[Data records]
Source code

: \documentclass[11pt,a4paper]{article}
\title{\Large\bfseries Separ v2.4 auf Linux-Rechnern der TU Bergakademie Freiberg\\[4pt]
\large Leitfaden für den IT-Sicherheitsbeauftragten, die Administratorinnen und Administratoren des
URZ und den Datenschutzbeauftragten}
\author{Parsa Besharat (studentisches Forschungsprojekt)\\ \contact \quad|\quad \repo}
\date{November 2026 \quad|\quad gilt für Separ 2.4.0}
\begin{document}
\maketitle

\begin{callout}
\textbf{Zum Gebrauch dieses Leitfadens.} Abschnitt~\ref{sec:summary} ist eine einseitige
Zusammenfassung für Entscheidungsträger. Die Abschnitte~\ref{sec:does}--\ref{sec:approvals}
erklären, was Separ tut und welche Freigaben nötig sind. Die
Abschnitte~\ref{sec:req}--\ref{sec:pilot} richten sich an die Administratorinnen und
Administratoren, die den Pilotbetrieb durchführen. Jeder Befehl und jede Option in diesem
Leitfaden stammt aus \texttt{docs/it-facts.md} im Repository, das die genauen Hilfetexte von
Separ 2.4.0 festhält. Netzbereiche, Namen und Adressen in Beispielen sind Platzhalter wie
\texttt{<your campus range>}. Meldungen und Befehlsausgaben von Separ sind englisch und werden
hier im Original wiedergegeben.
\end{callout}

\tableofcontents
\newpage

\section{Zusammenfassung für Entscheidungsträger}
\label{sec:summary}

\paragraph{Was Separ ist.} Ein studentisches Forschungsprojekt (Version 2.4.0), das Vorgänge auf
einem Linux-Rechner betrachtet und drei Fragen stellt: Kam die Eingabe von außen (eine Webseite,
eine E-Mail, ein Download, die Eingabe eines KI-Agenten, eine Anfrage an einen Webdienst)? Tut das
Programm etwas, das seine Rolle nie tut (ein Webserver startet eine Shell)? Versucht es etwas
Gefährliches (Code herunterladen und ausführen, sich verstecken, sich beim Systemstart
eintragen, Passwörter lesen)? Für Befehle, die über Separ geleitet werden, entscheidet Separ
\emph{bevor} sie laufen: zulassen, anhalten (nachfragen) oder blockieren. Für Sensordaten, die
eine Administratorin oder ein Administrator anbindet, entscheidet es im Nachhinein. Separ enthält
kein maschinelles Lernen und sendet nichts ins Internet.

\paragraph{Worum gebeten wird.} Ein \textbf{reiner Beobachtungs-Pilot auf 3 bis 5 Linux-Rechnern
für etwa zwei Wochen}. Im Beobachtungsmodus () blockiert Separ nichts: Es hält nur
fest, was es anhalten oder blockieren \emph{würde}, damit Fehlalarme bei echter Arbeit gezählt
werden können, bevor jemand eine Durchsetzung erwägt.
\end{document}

DIRECTIONS: Beginning at the first line of the records, give again each line exactly as written, ending with the line that contains "ist eine einseitige".

YOUR RESPONSE:
Source code

: \documentclass[11pt,a4paper]{article}
\title{\Large\bfseries Separ v2.4 auf Linux-Rechnern der TU Bergakademie Freiberg\\[4pt]
\large Leitfaden für den IT-Sicherheitsbeauftragten, die Administratorinnen und Administratoren des
URZ und den Datenschutzbeauftragten}
\author{Parsa Besharat (studentisches Forschungsprojekt)\\ \contact \quad|\quad \repo}
\date{November 2026 \quad|\quad gilt für Separ 2.4.0}
\begin{document}
\maketitle

\begin{callout}
\textbf{Zum Gebrauch dieses Leitfadens.} Abschnitt~\ref{sec:summary} ist eine einseitige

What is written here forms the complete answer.